Limelight Vision System
The Limelight is a plug-and-play smart camera designed specifically for FRC robots. It provides high-performance vision processing with minimal setup, making it ideal for targeting applications and game piece detection.
Hardware Overview
graph TD
A[Limelight Unit] --> B[Built-in Camera]
A --> C[ARM Processor]
A --> D[Ethernet Connection]
A --> E[LED Ring]
B --> F[Global Shutter]
B --> G[Variable Focus]
C --> H[OpenCV Processing]
C --> I[Custom Pipelines]
D --> J[NetworkTables]
D --> K[Web Interface]
E --> L[Illumination Control]
E --> M[Strobe Sync]
style A fill:#ff9800
style C fill:#4caf50
style D fill:#2196f3
Initial Setup
Network Configuration
- Connect to Limelight: Use Ethernet cable or WiFi
- Access Web Interface: Navigate to
http://limelight.local:5801 - Network Settings: Configure for robot network (10.TE.AM.11)
- Firmware Update: Ensure latest firmware is installed
Camera Calibration
# Camera intrinsics for distance calculation
# These values are specific to each Limelight unit
CAMERA_HEIGHT = 0.5 # meters from ground
TARGET_HEIGHT = 2.5 # meters - typical FRC target height
CAMERA_ANGLE = 15 # degrees - mounting angle
Vision Pipeline Configuration
Pipeline Setup Process
flowchart TD
A[Raw Image] --> B[Color Filtering]
B --> C[Contour Detection]
C --> D[Shape Filtering]
D --> E[Target Grouping]
E --> F[Pose Estimation]
F --> G[NetworkTables Output]
B --> B1[HSV Thresholding]
B --> B2[Erosion/Dilation]
C --> C1[Find Contours]
C --> C2[Hierarchy Analysis]
D --> D1[Area Filter]
D --> D2[Aspect Ratio]
D --> D3[Convexity]
E --> E1[Dual Target]
E --> E2[Target Pairing]
F --> F1[solvePnP]
F --> F2[3D Coordinates]
HSV Color Filtering
- Hue: Target color range (retroreflective green: 60-100)
- Saturation: Color intensity (150-255)
- Value: Brightness threshold (200-255)
- Exposure: Manual control (0-128, typically 1-10 for retroreflective)

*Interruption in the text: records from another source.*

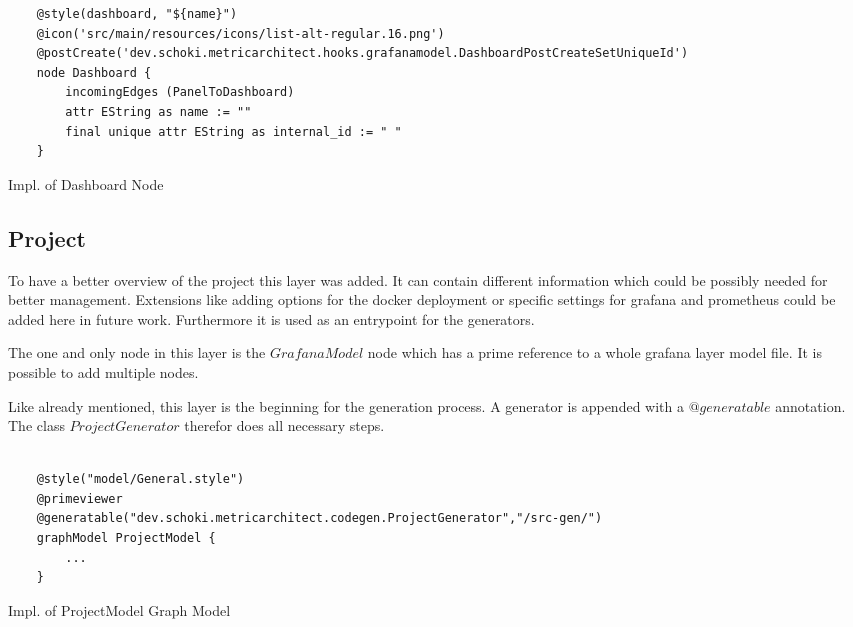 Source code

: \begin{listing}
	\begin{verbatim}
	@style(dashboard, "${name}")
	@icon('src/main/resources/icons/list-alt-regular.16.png')
	@postCreate('dev.schoki.metricarchitect.hooks.grafanamodel.DashboardPostCreateSetUniqueId')
	node Dashboard {
		incomingEdges (PanelToDashboard)
		attr EString as name := ""
		final unique attr EString as internal_id := " " 
	}
	\end{verbatim}
	\caption{Impl. of Dashboard Node}
	\label{lst:nodeDashboard}
\end{listing}
\subsection{Project}
To have a better overview of the project this layer was added. It can contain different information which could be possibly needed for better management. Extensions like adding options for the docker deployment or specific settings for grafana and prometheus could be added here in future work. Furthermore it is used as an entrypoint for the generators. 

The one and only node in this layer is the $GrafanaModel$ node which has a prime reference to a whole grafana layer model file. It is possible to add multiple nodes.

Like already mentioned, this layer is the beginning for the generation process. A generator is appended with a $@generatable$ annotation. The class $ProjectGenerator$ therefor does all necessary steps. 

\begin{listing}[H]
	\begin{verbatim}
	
	@style("model/General.style")
	@primeviewer
	@generatable("dev.schoki.metricarchitect.codegen.ProjectGenerator","/src-gen/")
	graphModel ProjectModel {
		...
	}
	\end{verbatim}
	\caption{Impl. of ProjectModel Graph Model}
	\label{lst:modelProjectModel}
\end{listing}

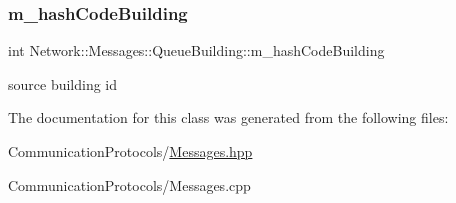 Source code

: \subsubsection{\texorpdfstring{m\+\_\+hash\+Code\+Building}{m\_hashCodeBuilding}}
{\footnotesize\ttfamily int Network\+::\+Messages\+::\+Queue\+Building\+::m\+\_\+hash\+Code\+Building}

source building id 

The documentation for this class was generated from the following files\+:\begin{DoxyCompactItemize}
\item 
Communication\+Protocols/\hyperlink{_messages_8hpp}{Messages.\+hpp}\item 
Communication\+Protocols/Messages.\+cpp\end{DoxyCompactItemize}
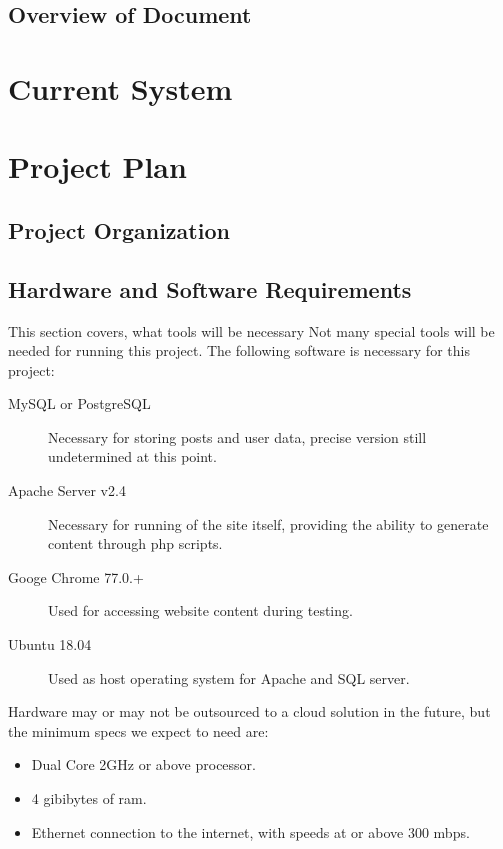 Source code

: \documentclass[letter,12pt]{report}
\begin{document}
\section{Overview of Document}




\chapter{Current System}

\chapter{Project Plan}

\section{Project Organization}

\section{Hardware and Software Requirements}

This section covers, what tools will be necessary
Not many special tools will be needed for running this project.
The following software is necessary for this project:
\begin{description}
\item [MySQL or PostgreSQL] Necessary for storing posts and user data,
precise version still undetermined at this point.
\item [Apache Server v2.4] Necessary for running of the site itself,
providing the ability to generate content through php scripts.
\item [Googe Chrome 77.0.+] Used for accessing website content during testing.
\item [Ubuntu 18.04] Used as host operating system for Apache and SQL server.
\end{description}

Hardware may or may not be outsourced to a cloud solution in the future,
but the minimum specs we expect to need are:

\begin{itemize}
\item Dual Core 2GHz or above processor.
\item 4 gibibytes of ram.
\item Ethernet connection to the internet, with speeds at or above 300 mbps.
\end{itemize}
\end{document}
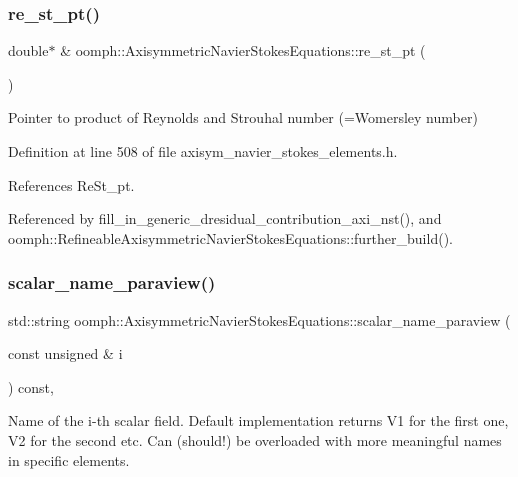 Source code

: \subsubsection{\texorpdfstring{re\+\_\+st\+\_\+pt()}{re\_st\_pt()}}
{\footnotesize\ttfamily double$\ast$ \& oomph\+::\+Axisymmetric\+Navier\+Stokes\+Equations\+::re\+\_\+st\+\_\+pt (\begin{DoxyParamCaption}{ }\end{DoxyParamCaption})\hspace{0.3cm}{\ttfamily [inline]}}



Pointer to product of Reynolds and Strouhal number (=Womersley number) 



Definition at line 508 of file axisym\+\_\+navier\+\_\+stokes\+\_\+elements.\+h.



References Re\+St\+\_\+pt.



Referenced by fill\+\_\+in\+\_\+generic\+\_\+dresidual\+\_\+contribution\+\_\+axi\+\_\+nst(), and oomph\+::\+Refineable\+Axisymmetric\+Navier\+Stokes\+Equations\+::further\+\_\+build().

\mbox{\label{classoomph_1_1AxisymmetricNavierStokesEquations_a44ffef8f80dd1419fd6a7b281e2185b3}} 
\subsubsection{\texorpdfstring{scalar\+\_\+name\+\_\+paraview()}{scalar\_name\_paraview()}}
{\footnotesize\ttfamily std\+::string oomph\+::\+Axisymmetric\+Navier\+Stokes\+Equations\+::scalar\+\_\+name\+\_\+paraview (\begin{DoxyParamCaption}\item[{const unsigned \&}]{i }\end{DoxyParamCaption}) const\hspace{0.3cm}{\ttfamily [inline]}, {\ttfamily [virtual]}}



Name of the i-\/th scalar field. Default implementation returns V1 for the first one, V2 for the second etc. Can (should!) be overloaded with more meaningful names in specific elements.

Contour Filtering Parameters
| Parameter | Typical Range | Purpose |
|---|---|---|
| Area | 0.01-100% | Remove small noise |
| Width/Height | 0.1-10.0 | Target aspect ratio |
| Solidity | 75-100% | Shape completeness |
| Max Vertices | 4-1000 | Polygon complexity |
Robot Integration
NetworkTables Data Structure
import networktables as nt
from wpilib import SmartDashboard
class LimelightVision:
def __init__(self):
self.table = nt.NetworkTables.getTable("limelight")
def get_values(self):
"""
Get all Limelight values in a single call for efficiency
"""
return {
"tv": self.table.getNumber("tv", 0), # Valid target (0 or 1)
"tx": self.table.getNumber("tx", 0), # Horizontal offset (-27 to 27 degrees)
"ty": self.table.getNumber("ty", 0), # Vertical offset (-20.5 to 20.5 degrees)
"ta": self.table.getNumber("ta", 0), # Target area (0 to 100% of image)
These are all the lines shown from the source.